**Try it:** The records below hold a stretch from the line with "genomic data from" through the line with "costly part of"; return exactly those lines, ends included, and nothing more.

**Provided material:**

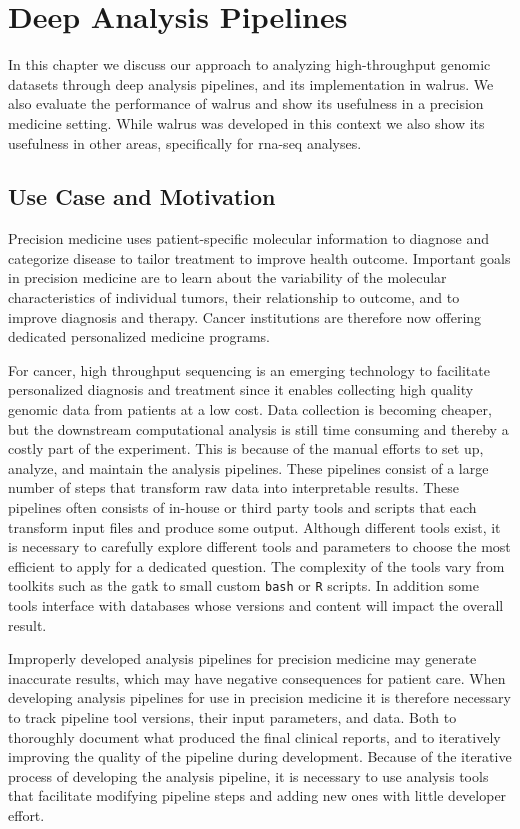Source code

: \chapter{Deep Analysis Pipelines}\label{pipeline}  
In this chapter we discuss our approach to analyzing high-throughput genomic
datasets through deep analysis pipelines, and its implementation in 
walrus.\cite{walrus} We also evaluate the performance of walrus and show its
usefulness in a precision medicine setting. While walrus was developed in this
context we also show its usefulness in other areas, specifically for
\gls{rna}-seq analyses. 

\section{Use Case and Motivation} 
Precision medicine uses patient-specific molecular information to diagnose and
categorize disease to tailor treatment to improve health
outcome.\cite{national2011toward} Important goals in precision medicine are to
learn about the variability of the molecular characteristics of individual
tumors, their relationship to outcome, and to improve diagnosis and
therapy.\cite{tannock2016limits} Cancer institutions are therefore now
offering dedicated personalized medicine programs. 

For cancer, high throughput sequencing is an emerging technology to facilitate
personalized diagnosis and treatment since it enables collecting high quality
genomic data from patients at a low cost. Data collection is becoming cheaper,
but the downstream computational analysis is still time consuming and thereby a
costly part of the experiment.  This is because of the manual efforts to set up,
analyze, and maintain the analysis pipelines. These pipelines consist of a large
number of steps that transform raw data into interpretable
results.\cite{diao2015building} These pipelines often consists of in-house or
third party tools and scripts that each transform input files and produce some
output. Although different tools exist, it is necessary to carefully explore
different tools and parameters to choose the most efficient to apply for a
dedicated question.\cite{servant2014bioinformatics} The complexity of the tools
vary from toolkits such as the \gls{gatk} to small custom \texttt{bash} or
\texttt{R} scripts.  In addition some tools interface with databases whose
versions and content will impact the overall result.\cite{sboner2015primer}

Improperly developed analysis pipelines for precision medicine may generate
inaccurate results, which may have negative consequences for patient
care.\cite{roy2017standards} 
When developing analysis pipelines for use in precision medicine it is therefore
necessary to track pipeline tool versions, their input parameters, and data.
Both to thoroughly document what produced the final clinical reports, and
to iteratively improving the quality of the pipeline during development.
Because of the iterative process of developing the analysis pipeline, it is
necessary to use analysis tools that facilitate modifying pipeline steps and
adding new ones with little developer effort.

**Task answer:**
genomic data from patients at a low cost. Data collection is becoming cheaper,
but the downstream computational analysis is still time consuming and thereby a
costly part of the experiment.  This is because of the manual efforts to set up,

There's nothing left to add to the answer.